Now there are \(\frac{N(N-1)}{2}\) such pairs of \((j, k)\) . Hence by applying Boole’s inequality

\[\PP \left ( \underset{j < k} {\max} |\langle \phi_j, \phi_k \rangle | > \epsilon \right ) \leq 2 \frac{N(N-1)}{2} \exp \left (- \epsilon^2 \frac{M}{2} \right ) \leq N^2 \exp \left (- \epsilon^2 \frac{M}{2} \right ).\]

Thus, we have

\[\PP \left ( \mu > \epsilon \right )\leq N^2 \exp \left (- \epsilon^2 \frac{M}{2} \right ).\]

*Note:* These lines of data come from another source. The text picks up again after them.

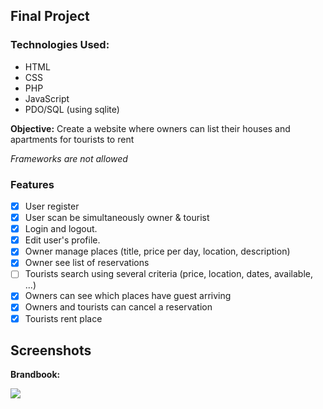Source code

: ## Final Project

### Technologies Used:

* HTML
* CSS
* PHP
* JavaScript
* PDO/SQL (using sqlite)

**Objective:** Create a website where owners can list their houses and apartments for tourists to rent

*Frameworks are not allowed*

### Features

- [x] User register
- [x] User scan be simultaneously owner & tourist
- [x] Login and logout.
- [x] Edit user's profile.
- [x] Owner manage places (title, price per day, location, description)
- [x] Owner see list of reservations
- [ ] Tourists search using several criteria (price, location, dates, available, ...)
- [x] Owners can see which places have guest arriving 
- [x] Owners and tourists can cancel a reservation
- [x] Tourists rent place

## Screenshots

**Brandbook:**

<img src="https://github.com/bgarrido7/feup-ltw/blob/master/Final%20Project/design/brandbook.png">


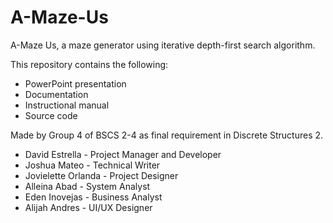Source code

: # A-Maze-Us
A-Maze Us, a maze generator using iterative depth-first search algorithm.

This repository contains the following:
- PowerPoint presentation
- Documentation
- Instructional manual
- Source code

Made by Group 4 of BSCS 2-4 as final requirement in Discrete Structures 2.

- David Estrella - Project Manager and Developer
- Joshua Mateo - Technical Writer
- Jovielette Orlanda - Project Designer
- Alleina Abad - System Analyst
- Eden Inovejas - Business Analyst
- Alijah Andres - UI/UX Designer
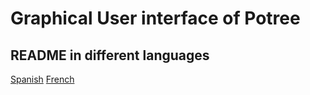 # Graphical User interface of Potree

## README in different languages

[Spanish](/README_es.md)
[French](/README_fr.md)

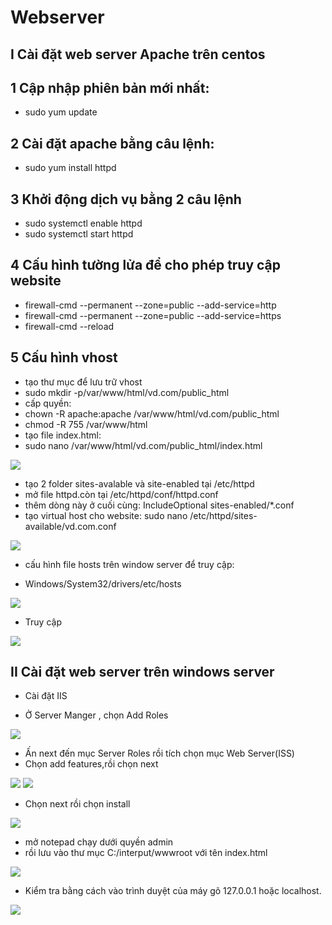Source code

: # Webserver 
## I Cài đặt web server Apache trên centos
## 1 Cập nhập phiên bản mới nhất:
 + sudo yum update
## 2 Cài đặt apache bằng câu lệnh:
 + sudo yum install httpd
## 3 Khởi động dịch vụ bằng 2 câu lệnh
 + sudo systemctl enable httpd
 + sudo systemctl start httpd
 ## 4 Cấu hình tường lửa để cho phép truy cập website 
+ firewall-cmd --permanent --zone=public --add-service=http
+ firewall-cmd --permanent --zone=public --add-service=https
+ firewall-cmd --reload
## 5 Cấu hình vhost
+ tạo thư mục để lưu trữ vhost
+ sudo mkdir -p/var/www/html/vd.com/public_html
+ cấp quyền:
+ chown -R apache:apache /var/www/html/vd.com/public_html
+ chmod -R 755 /var/www/html
+ tạo file index.html:
+ sudo nano /var/www/html/vd.com/public_html/index.html

 <img src="img/5.PNG">

+ tạo 2 folder sites-avalable và site-enabled tại /etc/httpd
+ mở file httpd.còn tại /etc/httpd/conf/httpd.conf
+ thêm dòng này ở cuối cùng:
IncludeOptional sites-enabled/*.conf 
+ tạo virtual host cho website:
sudo nano /etc/httpd/sites-available/vd.com.conf

 <img src="img/4.PNG">

+ cấu hình file hosts trên window server để truy cập:
 - Windows/System32/drivers/etc/hosts

 <img src="img/6.PNG">
 
 - Truy cập 
<img src="img/8.PNG">

## II Cài đặt web server trên windows server
 + Cài đặt IIS
 - Ở Server Manger , chọn Add Roles
<img src="img/9.PNG">

- Ấn next đến mục Server Roles rồi tích chọn mục Web Server(ISS)
- Chọn add features,rồi chọn next

<img src="img/10.PNG">
<img src="img/11.PNG">

- Chọn next rồi chọn install
<img src="img/12.PNG">

- mở notepad chạy dưới quyền admin
- rồi lưu  vào thư mục C:/interput/wwwroot với tên index.html

<img src="img/13.PNG">

- Kiểm tra bằng cách vào trình duyệt của máy gõ 127.0.0.1 hoặc localhost.

<img src="img/14.PNG">



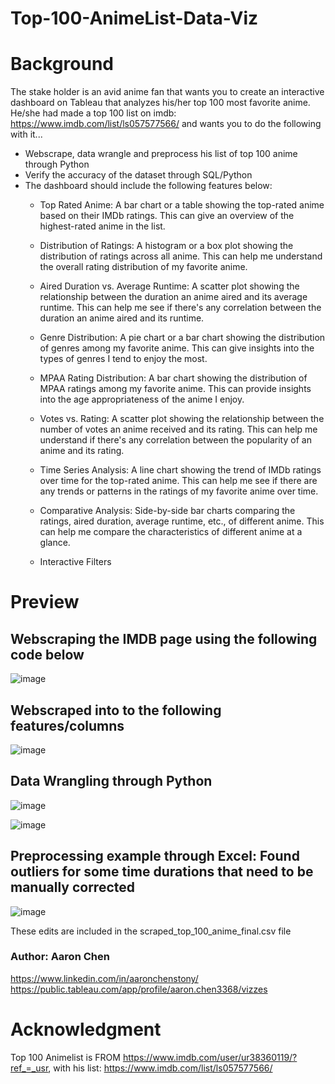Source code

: # Top-100-AnimeList-Data-Viz


# Background
The stake holder is an avid anime fan that wants you to create an interactive dashboard on Tableau that analyzes his/her top 100 most favorite anime. He/she had made a top 100 list on imdb: https://www.imdb.com/list/ls057577566/ 
and wants you to do the following with it...

* Webscrape, data wrangle and preprocess his list of top 100 anime through Python
* Verify the accuracy of the dataset through SQL/Python
* The dashboard should include the following features below:
  - Top Rated Anime: A bar chart or a table showing the top-rated anime based on their IMDb ratings. This can give an overview of the highest-rated anime in the list.

  - Distribution of Ratings: A histogram or a box plot showing the distribution of ratings across all anime. This can help me understand the overall rating distribution of my favorite anime.

  - Aired Duration vs. Average Runtime: A scatter plot showing the relationship between the duration an anime aired and its average runtime. This can help me see if there's any correlation between the duration an anime aired and its runtime.

  - Genre Distribution: A pie chart or a bar chart showing the distribution of genres among my favorite anime. This can give insights into the types of genres I tend to enjoy the most.

  - MPAA Rating Distribution: A bar chart showing the distribution of MPAA ratings among my favorite anime. This can provide insights into the age appropriateness of the anime I enjoy.

  - Votes vs. Rating: A scatter plot showing the relationship between the number of votes an anime received and its rating. This can help me understand if there's any correlation between the popularity of an anime and its rating.

  - Time Series Analysis: A line chart showing the trend of IMDb ratings over time for the top-rated anime. This can help me see if there are any trends or patterns in the ratings of my favorite anime over time.

  - Comparative Analysis: Side-by-side bar charts comparing the ratings, aired duration, average runtime, etc., of different anime. This can help me compare the characteristics of different anime at a glance.

  - Interactive Filters
# Preview 

## Webscraping the IMDB page using the following code below 
![image](https://github.com/AaronChen589/Top-100-AnimeList-Data-Viz/assets/80292924/7d06262b-ed55-4501-a4bb-93022573b02e)

## Webscraped into to the following features/columns
![image](https://github.com/AaronChen589/Top-100-AnimeList-Data-Viz/assets/80292924/40d3523d-6e18-4b45-b49f-aae0de3bb170)

## Data Wrangling through Python
![image](https://github.com/AaronChen589/Top-100-AnimeList-Data-Viz/assets/80292924/49fa6aa8-1168-4c56-88ca-b4c5cb2ae004)

![image](https://github.com/AaronChen589/Top-100-AnimeList-Data-Viz/assets/80292924/9d15d1bb-97d1-44ad-bf25-2e3ecb636a57)

## Preprocessing example through Excel: Found outliers for some time durations that need to be manually corrected
![image](https://github.com/AaronChen589/Top-100-AnimeList-Data-Viz/assets/80292924/367e75bb-cd38-42b0-9a18-161fb7b74a1b)

These edits are included in the scraped_top_100_anime_final.csv file

### Author: Aaron Chen
https://www.linkedin.com/in/aaronchenstony/
https://public.tableau.com/app/profile/aaron.chen3368/vizzes 

# Acknowledgment
Top 100 Animelist is FROM https://www.imdb.com/user/ur38360119/?ref_=_usr, with his list: https://www.imdb.com/list/ls057577566/

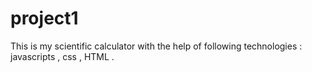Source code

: # project1
This is my scientific calculator with the help of following technologies : javascripts , css , HTML .
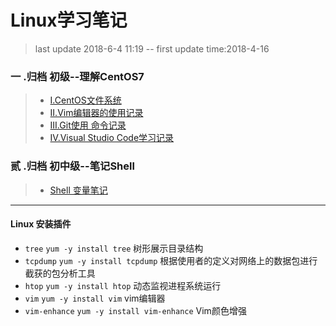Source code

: Linux学习笔记
==
>last update 2018-6-4 11:19 -- first update time:2018-4-16
###  一 .归档 初级--理解CentOS7
> * [ I.CentOS文件系统](https://github.com/kickgod/Md-Linux/tree/master/centos)   
> * [II.Vim编辑器的使用记录](https://github.com/kickgod/Md-Linux/blob/master/Linux_Vim.md) 
> * [III.Git使用 命令记录](https://github.com/kickgod/Md-Linux/blob/master/Git_Code.md)
> * [IV.Visual Studio Code学习记录](https://github.com/kickgod/Md-Linux/tree/master/vscode)
###  贰 .归档 初中级--笔记Shell
> * [Shell 变量笔记](https://github.com/kickgod/Md-Linux/tree/master/shell)
---------
#### Linux 安装插件
* `tree`  `yum -y install tree` 树形展示目录结构
* `tcpdump`  `yum -y install tcpdump` 根据使用者的定义对网络上的数据包进行截获的包分析工具
* `htop` `yum -y install htop`  动态监视进程系统运行
* `vim` `yum -y install vim`  vim编辑器
* `vim-enhance` `yum -y install vim-enhance`  Vim颜色增强
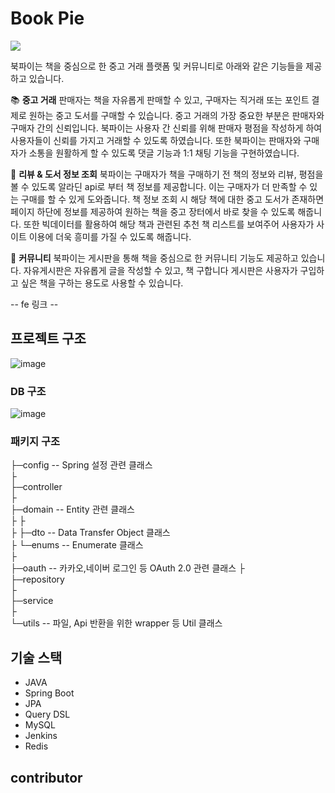 # Book Pie
<img src="154053869-4766368b-5895-450f-9247-cded5d5e7e35](https://user-images.githubusercontent.com/81568304/154110748-4e849c5d-d5c3-4464-b51c-844a969bc310.png">

북파이는 책을 중심으로 한 중고 거래 플랫폼 및 커뮤니티로
아래와 같은 기능들을 제공하고 있습니다.

:books: **중고 거래**
판매자는 책을 자유롭게 판매할 수 있고, 구매자는 직거래 또는 포인트 결제로 원하는 중고 도서를 구매할 수 있습니다.
중고 거래의 가장 중요한 부분은 판매자와 구매자 간의 신뢰입니다. 북파이는 사용자 간 신뢰를 위해 판매자 평점을 작성하게 하여 사용자들이 신뢰를 가지고 거래할 수 있도록 하였습니다.
또한 북파이는 판매자와 구매자가 소통을 원활하게 할 수 있도록 댓글 기능과 1:1 채팅 기능을 구현하였습니다.

:mag_right: **리뷰 & 도서 정보 조회**
북파이는 구매자가 책을 구매하기 전 책의 정보와 리뷰, 평점을 볼 수 있도록 알라딘 api로 부터 책 정보를 제공합니다. 이는 구매자가 더 만족할 수 있는 구매를 할 수 있게 도와줍니다.
책 정보 조회 시 해당 책에 대한 중고 도서가 존재하면 페이지 하단에 정보를 제공하여 원하는 책을 중고 장터에서 바로 찾을 수 있도록 해줍니다.
또한 빅데이터를 활용하여 해당 책과 관련된 추천 책 리스트를 보여주어 사용자가 사이트 이용에 더욱 흥미를 가질 수 있도록 해줍니다.

:two_men_holding_hands: **커뮤니티**
북파이는 게시판을 통해 책을 중심으로 한 커뮤니티 기능도 제공하고 있습니다.
자유게시판은 자유롭게 글을 작성할 수 있고, 책 구합니다 게시판은 사용자가 구입하고 싶은 책을 구하는 용도로 사용할 수 있습니다.

-- fe 링크  -- 

## 프로젝트 구조 
  ![image](https://user-images.githubusercontent.com/18027740/154010180-82b63874-a459-4102-8ef0-369114ea59bb.png)


 ### **DB 구조**
 
![image](https://user-images.githubusercontent.com/18027740/154010299-c646da0b-b505-4db9-aa13-1d259cb24fd6.png)




 

 
 
 ### **패키지 구조**
 
 ├─config        -- Spring 설정 관련 클래스  
 ├                 
 ├─controller  
 ├  
 ├─domain         -- Entity 관련 클래스  
 ├ ├  
 ├ ├─dto         --  Data Transfer Object 클래스  
 ├ └─enums       --  Enumerate 클래스  
 ├  
 ├─oauth          -- 카카오,네이버 로그인 등 OAuth 2.0 관련 클래스 
 ├  
 ├─repository     
 ├  
 ├─service  
 ├  
 └─utils          -- 파일, Api 반환을 위한 wrapper 등 Util 클래스
 
 



## 기술 스택 
 - JAVA
 - Spring Boot
 - JPA
 - Query DSL
 - MySQL
 - Jenkins
 - Redis
 


## contributor 



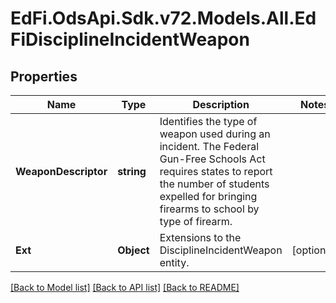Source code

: # EdFi.OdsApi.Sdk.v72.Models.All.EdFiDisciplineIncidentWeapon

## Properties

Name | Type | Description | Notes
------------ | ------------- | ------------- | -------------
**WeaponDescriptor** | **string** | Identifies the type of weapon used during an incident. The Federal Gun-Free Schools Act requires states to report the number of students expelled for bringing firearms to school by type of firearm. | 
**Ext** | **Object** | Extensions to the DisciplineIncidentWeapon entity. | [optional] 

[[Back to Model list]](../README.md#documentation-for-models) [[Back to API list]](../README.md#documentation-for-api-endpoints) [[Back to README]](../README.md)

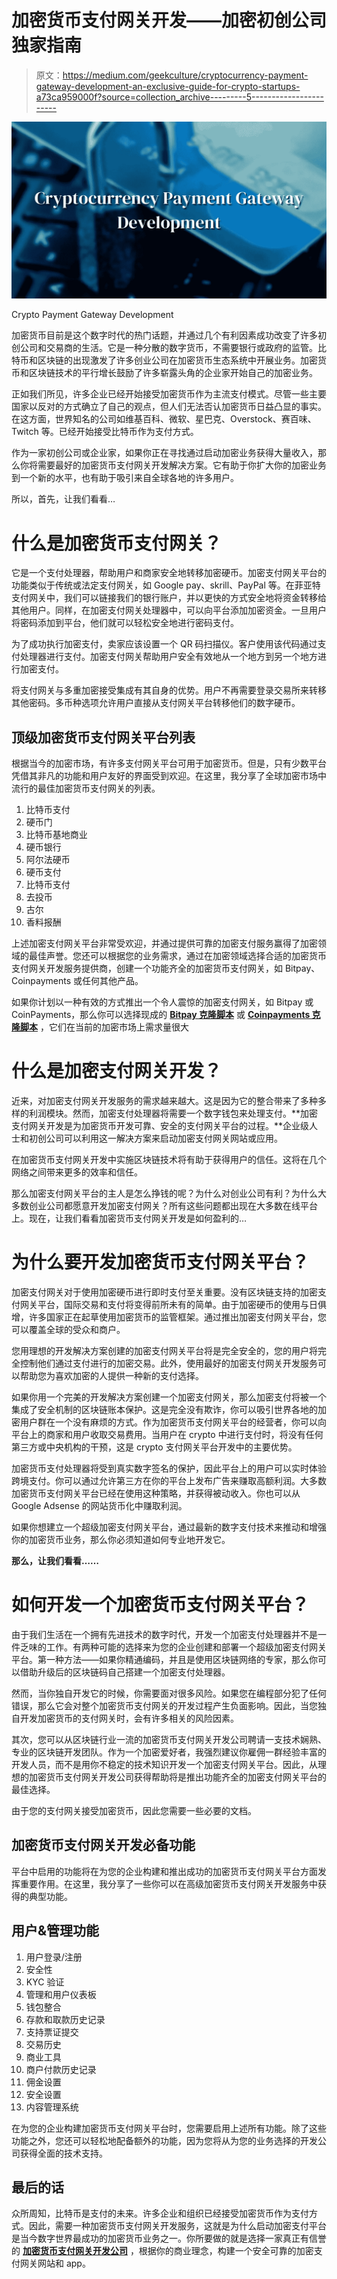 # 加密货币支付网关开发——加密初创公司独家指南

> 原文：<https://medium.com/geekculture/cryptocurrency-payment-gateway-development-an-exclusive-guide-for-crypto-startups-a73ca959000f?source=collection_archive---------5----------------------->

![](img/84be69d238ab548524e06eeb9566c5e4.png)

Crypto Payment Gateway Development

加密货币目前是这个数字时代的热门话题，并通过几个有利因素成功改变了许多初创公司和交易商的生活。它是一种分散的数字货币，不需要银行或政府的监管。比特币和区块链的出现激发了许多创业公司在加密货币生态系统中开展业务。加密货币和区块链技术的平行增长鼓励了许多崭露头角的企业家开始自己的加密业务。

正如我们所见，许多企业已经开始接受加密货币作为主流支付模式。尽管一些主要国家以反对的方式确立了自己的观点，但人们无法否认加密货币日益凸显的事实。在这方面，世界知名的公司如维基百科、微软、星巴克、Overstock、赛百味、Twitch 等。已经开始接受比特币作为支付方式。

作为一家初创公司或企业家，如果你正在寻找通过启动加密业务获得大量收入，那么你将需要最好的加密货币支付网关开发解决方案。它有助于你扩大你的加密业务到一个新的水平，也有助于吸引来自全球各地的许多用户。

所以，首先，让我们看看…

# **什么是加密货币支付网关？**

它是一个支付处理器，帮助用户和商家安全地转移加密硬币。加密支付网关平台的功能类似于传统或法定支付网关，如 Google pay、skrill、PayPal 等。在菲亚特支付网关中，我们可以链接我们的银行账户，并以更快的方式安全地将资金转移给其他用户。同样，在加密支付网关处理器中，可以向平台添加加密资金。一旦用户将密码添加到平台，他们就可以轻松安全地进行密码支付。

为了成功执行加密支付，卖家应该设置一个 QR 码扫描仪。客户使用该代码通过支付处理器进行支付。加密支付网关帮助用户安全有效地从一个地方到另一个地方进行加密支付。

将支付网关与多重加密接受集成有其自身的优势。用户不再需要登录交易所来转移其他密码。多币种选项允许用户直接从支付网关平台转移他们的数字硬币。

## 顶级加密货币支付网关平台列表

根据当今的加密市场，有许多支付网关平台可用于加密货币。但是，只有少数平台凭借其非凡的功能和用户友好的界面受到欢迎。在这里，我分享了全球加密市场中流行的最佳加密货币支付网关的列表。

1.  比特币支付
2.  硬币门
3.  比特币基地商业
4.  硬币银行
5.  阿尔法硬币
6.  硬币支付
7.  比特币支付
8.  去投币
9.  古尔
10.  香料报酬

上述加密支付网关平台非常受欢迎，并通过提供可靠的加密支付服务赢得了加密领域的最佳声誉。您还可以根据您的业务需求，通过在加密领域选择合适的加密货币支付网关开发服务提供商，创建一个功能齐全的加密货币支付网关，如 Bitpay、Coinpayments 或任何其他产品。

如果你计划以一种有效的方式推出一个令人震惊的加密支付网关，如 Bitpay 或 CoinPayments，那么你可以选择现成的 [**Bitpay 克隆脚本**](https://www.coinsclone.com/bitpay-clone-script/?utm_source=martha&utm_medium=paymenygatewayrevamp&utm_campaign=sinu) 或 [**Coinpayments 克隆脚本**](https://www.coinsclone.com/coinpayments-clone-script/?utm_source=martha&utm_medium=paymenygatewayrevamp&utm_campaign=sinu) ，它们在当前的加密市场上需求量很大

# **什么是加密支付网关开发？**

近来，对加密支付网关开发服务的需求越来越大。这是因为它的整合带来了多种多样的利润模块。然而，加密支付处理器将需要一个数字钱包来处理支付。**加密支付网关开发是为加密货币开发可靠、安全的支付网关平台的过程。**企业级人士和初创公司可以利用这一解决方案来启动加密支付网关网站或应用。

在加密货币支付网关开发中实施区块链技术将有助于获得用户的信任。这将在几个网络之间带来更多的效率和信任。

那么加密支付网关平台的主人是怎么挣钱的呢？为什么对创业公司有利？为什么大多数创业公司都愿意开发加密支付网关？所有这些问题都出现在大多数在线平台上。现在，让我们看看加密货币支付网关开发是如何盈利的…

# **为什么要开发加密货币支付网关平台？**

加密支付网关对于使用加密硬币进行即时支付至关重要。没有区块链支持的加密支付网关平台，国际交易和支付将变得前所未有的简单。由于加密硬币的使用与日俱增，许多国家正在起草使用加密货币的监管框架。通过推出加密支付网关平台，您可以覆盖全球的受众和商户。

您用理想的开发解决方案创建的加密支付网关平台将是完全安全的，您的用户将完全控制他们通过支付进行的加密交易。此外，使用最好的加密支付网关开发服务可以帮助您为喜欢加密的人提供一种新的支付选择。

如果你用一个完美的开发解决方案创建一个加密支付网关，那么加密支付将被一个集成了安全机制的区块链账本保护。这是完全没有欺诈，你可以吸引世界各地的加密用户群在一个没有麻烦的方式。作为加密货币支付网关平台的经营者，你可以向平台上的商家和用户收取交易费用。当用户在 crypto 中进行支付时，将没有任何第三方或中央机构的干预，这是 crypto 支付网关平台开发中的主要优势。

加密货币支付处理器将受到真实数字签名的保护，因此平台上的用户可以实时体验跨境支付。你可以通过允许第三方在你的平台上发布广告来赚取高额利润。大多数加密货币支付网关平台已经在使用这种策略，并获得被动收入。你也可以从 Google Adsense 的网站货币化中赚取利润。

如果你想建立一个超级加密支付网关平台，通过最新的数字支付技术来推动和增强你的加密货币业务，那么你必须知道如何专业地开发它。

**那么，让我们看看……**

# **如何开发一个加密货币支付网关平台？**

由于我们生活在一个拥有先进技术的数字时代，开发一个加密支付处理器并不是一件乏味的工作。有两种可能的选择来为您的企业创建和部署一个超级加密支付网关平台。第一种方法——如果你精通编码，并且是使用区块链网络的专家，那么你可以借助升级后的区块链码自己搭建一个加密支付处理器。

然而，当你独自开发它的时候，你需要面对很多风险。如果您在编程部分犯了任何错误，那么它会对整个加密货币支付网关的开发过程产生负面影响。因此，当您独自开发加密货币的支付网关时，会有许多相关的风险因素。

其次，您可以从区块链行业一流的加密货币支付网关开发公司聘请一支技术娴熟、专业的区块链开发团队。作为一个加密爱好者，我强烈建议你雇佣一群经验丰富的开发人员，而不是用你不稳定的技术知识开发一个加密支付网关平台。因此，从理想的加密货币支付网关开发公司获得帮助将是推出功能齐全的加密支付网关平台的最佳选择。

由于您的支付网关接受加密货币，因此您需要一些必要的文档。

## **加密货币支付网关开发必备功能**

平台中启用的功能将在为您的企业构建和推出成功的加密货币支付网关平台方面发挥重要作用。在这里，我分享了一些你可以在高级加密货币支付网关开发服务中获得的典型功能。

## **用户&管理功能**

1.  用户登录/注册
2.  安全性
3.  KYC 验证
4.  管理和用户仪表板
5.  钱包整合
6.  存款和取款历史记录
7.  支持票证提交
8.  交易历史
9.  商业工具
10.  商户付款历史记录
11.  佣金设置
12.  安全设置
13.  内容管理系统

在为您的企业构建加密货币支付网关平台时，您需要启用上述所有功能。除了这些功能之外，您还可以轻松地配备额外的功能，因为您将从为您的业务选择的开发公司获得全面的技术支持。

## **最后的话**

众所周知，比特币是支付的未来。许多企业和组织已经接受加密货币作为支付方式。因此，需要一种加密货币支付网关开发服务，这就是为什么启动加密支付平台是当今数字世界最成功的加密货币业务之一。你所要做的就是选择一家真正有信誉的 [**加密货币支付网关开发公司**](https://www.coinsclone.com/contact-us/?utm_source=martha&utm_medium=paymentgatewayrevamp&utm_campaign=sinu) ，根据你的商业理念，构建一个安全可靠的加密支付网关网站和 app。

What we need to do now is to choose a suitable value of \(\epsilon\) so that the R.H.S. of this inequality is simplified.

We choose

\[\epsilon^2 = \frac{4}{M} \ln \left ( \frac{N}{\delta}\right ).\]

This gives us

\[\epsilon^2 \frac{M}{2} = 2 \ln \left ( \frac{N}{\delta}\right ) \implies \exp \left (- \epsilon^2 \frac{M}{2} \right ) = \left ( \frac{\delta}{N} \right)^2.\]

Putting back we get

\[\PP \left ( \mu > \epsilon \right )\leq N^2 \left ( \frac{\delta}{N} \right)^2 \leq \delta^2.\]

This justifies why we need \(\delta \in (0,1)\) .

Finally

\[\PP \left ( \mu \leq \sqrt{ \frac{4}{M} \ln \left( \frac{N}{\delta}\right)} \right ) = \PP (\mu \leq \epsilon) = 1 - \PP (\mu > \epsilon) > 1 - \delta^2\]

and

\[1 - \delta^2 > 1 - \delta\]

which completes the proof.